Le goût des photographes qui font le paysage s'est faussé :
ils ont cru qu'ils devaient obtenir des ciels blancs, parce que c'était
une difficulté ; ils ont voulu avoir des nuages, parce qu'il était
impossible de les avoir naturellement, et, ne pouvant les obtenir sur le
cliché, ils ont employé une ficelle pour les reproduire
sur l'épreuve ! C'est une erreur dont on reviendra bien certainement.
La deuxième question est que : si on avait un paysage à reproduire
d'après un tableau, croit-on qu'il serait possible de faire le ciel
à part ? J'ai essayé cela : on obtient des choses absurdes,
et si on parvenait à se satisfaire soi-même (car on aime en
général assez son uvre), qu'on la montre à l'artiste
qui a peint le tableau, et l'on verra qu'il préférera le ciel
tel que l'aura donné le cliché.
En poussant plus loin ce système des paysagistes, on en arrive à
faire ce que font les Anglais, très adroitement du reste : une épreuve
à vingt clichés rapportés.
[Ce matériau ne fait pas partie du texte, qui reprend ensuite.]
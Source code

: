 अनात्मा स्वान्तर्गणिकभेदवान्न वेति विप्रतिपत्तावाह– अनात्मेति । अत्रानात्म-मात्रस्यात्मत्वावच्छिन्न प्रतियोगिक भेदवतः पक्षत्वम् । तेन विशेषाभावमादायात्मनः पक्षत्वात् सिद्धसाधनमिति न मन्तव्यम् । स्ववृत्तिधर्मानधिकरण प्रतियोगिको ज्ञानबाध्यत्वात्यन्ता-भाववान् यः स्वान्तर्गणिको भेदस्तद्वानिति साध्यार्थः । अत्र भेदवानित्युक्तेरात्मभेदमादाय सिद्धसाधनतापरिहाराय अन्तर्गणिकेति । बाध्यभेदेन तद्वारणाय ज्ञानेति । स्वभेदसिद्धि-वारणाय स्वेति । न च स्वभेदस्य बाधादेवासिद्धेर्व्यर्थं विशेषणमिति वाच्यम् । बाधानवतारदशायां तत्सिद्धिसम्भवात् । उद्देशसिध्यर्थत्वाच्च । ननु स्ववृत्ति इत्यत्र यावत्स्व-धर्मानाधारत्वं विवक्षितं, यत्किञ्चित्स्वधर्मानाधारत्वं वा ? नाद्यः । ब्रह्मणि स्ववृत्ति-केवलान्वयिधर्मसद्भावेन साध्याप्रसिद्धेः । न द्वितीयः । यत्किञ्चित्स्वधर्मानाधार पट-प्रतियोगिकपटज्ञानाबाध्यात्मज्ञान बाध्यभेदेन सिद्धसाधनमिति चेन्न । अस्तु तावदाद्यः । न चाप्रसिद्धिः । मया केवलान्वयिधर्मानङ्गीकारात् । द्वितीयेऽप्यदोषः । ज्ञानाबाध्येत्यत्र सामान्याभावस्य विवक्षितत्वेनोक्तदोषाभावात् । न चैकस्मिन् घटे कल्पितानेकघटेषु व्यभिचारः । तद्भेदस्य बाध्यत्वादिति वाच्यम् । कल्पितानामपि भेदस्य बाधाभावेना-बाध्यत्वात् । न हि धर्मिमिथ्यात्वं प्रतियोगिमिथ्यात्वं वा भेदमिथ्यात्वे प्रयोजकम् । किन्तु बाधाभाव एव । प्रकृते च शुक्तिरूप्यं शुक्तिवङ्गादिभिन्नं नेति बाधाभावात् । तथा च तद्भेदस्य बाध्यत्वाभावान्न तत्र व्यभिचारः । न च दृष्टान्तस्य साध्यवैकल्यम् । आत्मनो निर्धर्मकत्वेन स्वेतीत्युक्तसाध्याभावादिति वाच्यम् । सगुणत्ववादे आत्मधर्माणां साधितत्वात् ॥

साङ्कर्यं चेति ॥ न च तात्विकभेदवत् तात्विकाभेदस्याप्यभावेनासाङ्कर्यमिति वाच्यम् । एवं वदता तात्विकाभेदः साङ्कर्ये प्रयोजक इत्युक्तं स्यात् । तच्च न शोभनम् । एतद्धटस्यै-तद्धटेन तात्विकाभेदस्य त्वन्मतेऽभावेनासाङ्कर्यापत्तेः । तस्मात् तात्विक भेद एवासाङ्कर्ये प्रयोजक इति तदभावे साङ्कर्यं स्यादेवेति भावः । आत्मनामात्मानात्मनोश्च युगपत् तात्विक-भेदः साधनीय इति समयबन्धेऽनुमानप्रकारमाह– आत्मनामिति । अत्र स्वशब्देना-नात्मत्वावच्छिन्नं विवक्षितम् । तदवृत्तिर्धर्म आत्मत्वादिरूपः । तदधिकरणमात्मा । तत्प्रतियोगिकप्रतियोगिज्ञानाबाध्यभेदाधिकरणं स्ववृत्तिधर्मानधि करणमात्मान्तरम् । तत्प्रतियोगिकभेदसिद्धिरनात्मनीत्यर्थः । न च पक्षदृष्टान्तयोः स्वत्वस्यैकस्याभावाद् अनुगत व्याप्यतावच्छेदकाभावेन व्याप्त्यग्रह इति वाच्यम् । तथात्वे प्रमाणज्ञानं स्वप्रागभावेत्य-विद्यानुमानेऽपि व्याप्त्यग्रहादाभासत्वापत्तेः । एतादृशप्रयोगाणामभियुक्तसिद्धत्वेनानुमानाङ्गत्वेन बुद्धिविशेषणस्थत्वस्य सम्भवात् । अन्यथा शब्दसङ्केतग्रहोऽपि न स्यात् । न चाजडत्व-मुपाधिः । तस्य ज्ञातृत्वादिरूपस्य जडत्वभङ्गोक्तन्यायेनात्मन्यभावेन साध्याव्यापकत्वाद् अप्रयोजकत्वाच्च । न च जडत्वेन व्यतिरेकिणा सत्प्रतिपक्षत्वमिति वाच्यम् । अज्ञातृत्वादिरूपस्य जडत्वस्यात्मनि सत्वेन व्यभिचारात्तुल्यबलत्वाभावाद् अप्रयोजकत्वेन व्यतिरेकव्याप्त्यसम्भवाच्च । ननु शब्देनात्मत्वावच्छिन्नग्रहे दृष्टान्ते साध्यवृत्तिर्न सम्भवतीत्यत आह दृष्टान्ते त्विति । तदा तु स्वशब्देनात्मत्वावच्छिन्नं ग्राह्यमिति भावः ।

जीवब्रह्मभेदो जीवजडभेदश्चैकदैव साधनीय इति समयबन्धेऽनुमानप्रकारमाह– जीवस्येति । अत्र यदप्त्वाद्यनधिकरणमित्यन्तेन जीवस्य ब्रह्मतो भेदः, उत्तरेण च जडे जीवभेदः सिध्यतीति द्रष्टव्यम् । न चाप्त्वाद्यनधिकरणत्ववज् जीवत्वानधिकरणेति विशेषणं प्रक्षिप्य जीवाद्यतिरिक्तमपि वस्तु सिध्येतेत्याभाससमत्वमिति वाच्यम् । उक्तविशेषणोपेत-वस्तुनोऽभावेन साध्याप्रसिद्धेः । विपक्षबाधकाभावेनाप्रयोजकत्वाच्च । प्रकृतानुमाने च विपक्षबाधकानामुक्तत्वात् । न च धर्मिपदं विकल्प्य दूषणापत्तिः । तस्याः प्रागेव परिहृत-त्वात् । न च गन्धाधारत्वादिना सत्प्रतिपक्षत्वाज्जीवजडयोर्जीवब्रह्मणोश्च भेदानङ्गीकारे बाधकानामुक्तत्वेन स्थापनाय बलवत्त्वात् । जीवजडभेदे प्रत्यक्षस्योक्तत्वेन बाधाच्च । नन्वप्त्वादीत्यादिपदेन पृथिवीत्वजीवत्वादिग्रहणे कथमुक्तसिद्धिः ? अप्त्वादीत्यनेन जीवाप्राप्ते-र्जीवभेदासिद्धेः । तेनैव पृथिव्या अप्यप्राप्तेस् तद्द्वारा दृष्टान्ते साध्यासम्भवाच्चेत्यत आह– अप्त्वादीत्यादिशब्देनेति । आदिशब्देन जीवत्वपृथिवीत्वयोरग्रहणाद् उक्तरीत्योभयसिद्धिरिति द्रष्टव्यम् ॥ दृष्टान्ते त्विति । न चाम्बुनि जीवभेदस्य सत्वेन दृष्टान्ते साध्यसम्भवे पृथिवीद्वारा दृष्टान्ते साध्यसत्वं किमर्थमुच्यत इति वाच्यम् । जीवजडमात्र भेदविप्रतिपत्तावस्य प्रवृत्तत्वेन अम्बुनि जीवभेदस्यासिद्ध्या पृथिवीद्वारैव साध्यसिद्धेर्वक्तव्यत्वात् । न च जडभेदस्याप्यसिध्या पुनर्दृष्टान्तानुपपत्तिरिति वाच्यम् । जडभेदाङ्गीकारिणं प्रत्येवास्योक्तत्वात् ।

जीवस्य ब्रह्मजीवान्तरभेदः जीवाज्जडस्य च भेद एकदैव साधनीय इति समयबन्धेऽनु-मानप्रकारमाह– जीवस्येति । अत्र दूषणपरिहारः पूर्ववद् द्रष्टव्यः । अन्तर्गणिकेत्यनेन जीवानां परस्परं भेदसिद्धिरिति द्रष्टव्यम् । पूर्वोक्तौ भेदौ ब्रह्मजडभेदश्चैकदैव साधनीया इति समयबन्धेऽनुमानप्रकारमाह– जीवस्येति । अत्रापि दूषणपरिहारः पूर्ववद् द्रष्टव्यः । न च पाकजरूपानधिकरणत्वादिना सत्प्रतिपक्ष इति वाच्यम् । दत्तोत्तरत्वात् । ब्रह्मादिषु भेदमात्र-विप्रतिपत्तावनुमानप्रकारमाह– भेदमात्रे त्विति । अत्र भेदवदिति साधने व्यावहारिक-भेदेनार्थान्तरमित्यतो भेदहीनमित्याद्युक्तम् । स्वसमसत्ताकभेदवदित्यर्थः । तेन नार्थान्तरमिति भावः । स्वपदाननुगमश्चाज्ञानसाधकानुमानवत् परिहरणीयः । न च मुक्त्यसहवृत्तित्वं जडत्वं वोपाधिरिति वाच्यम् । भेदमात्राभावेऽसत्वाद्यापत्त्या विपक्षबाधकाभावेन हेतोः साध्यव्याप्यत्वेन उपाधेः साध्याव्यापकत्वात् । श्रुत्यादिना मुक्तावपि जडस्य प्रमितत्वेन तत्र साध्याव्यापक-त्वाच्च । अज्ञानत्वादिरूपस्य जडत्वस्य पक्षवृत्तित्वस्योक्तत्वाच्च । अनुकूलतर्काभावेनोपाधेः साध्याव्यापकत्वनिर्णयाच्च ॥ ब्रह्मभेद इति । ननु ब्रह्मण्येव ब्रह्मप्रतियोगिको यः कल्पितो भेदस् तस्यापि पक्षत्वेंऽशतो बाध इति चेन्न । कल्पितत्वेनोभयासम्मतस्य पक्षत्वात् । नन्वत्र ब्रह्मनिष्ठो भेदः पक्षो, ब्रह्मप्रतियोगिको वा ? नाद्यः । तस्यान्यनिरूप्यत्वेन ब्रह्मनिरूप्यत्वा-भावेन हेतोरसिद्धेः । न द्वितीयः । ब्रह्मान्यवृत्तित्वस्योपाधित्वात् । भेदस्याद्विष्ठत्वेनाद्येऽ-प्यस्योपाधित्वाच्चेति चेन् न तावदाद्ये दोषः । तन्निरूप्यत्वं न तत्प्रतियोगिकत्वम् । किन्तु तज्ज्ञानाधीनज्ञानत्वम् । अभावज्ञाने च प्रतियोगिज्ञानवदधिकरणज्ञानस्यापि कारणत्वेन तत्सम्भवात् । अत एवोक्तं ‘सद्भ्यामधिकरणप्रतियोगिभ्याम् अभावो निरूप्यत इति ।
On en arriverait à
reproduire un tableau difficile par différents clichés rapportés,
et on ne ferait plus de la photographie, mais un jeu de patience ; puis
des épreuves retouchées et refaites qui feraient perdre toute
la confiance que l'on a dans la photographie, qui doit représenter
la chose elle-même sans supercherie.
Du jour où on perdra la confiance que l'on a et que l'on doit avoir
dans la photographie, elle aura perdu la moitié de son mérite
et de son utilité.
Un exemple. Voici à quel point on en est arrivé : on rapporte
sur des ciels du Tyrol ou de la Suisse des fonds de nuages : cependant ces
ciels sont bleus ; du moins leur caractère est d'être tel.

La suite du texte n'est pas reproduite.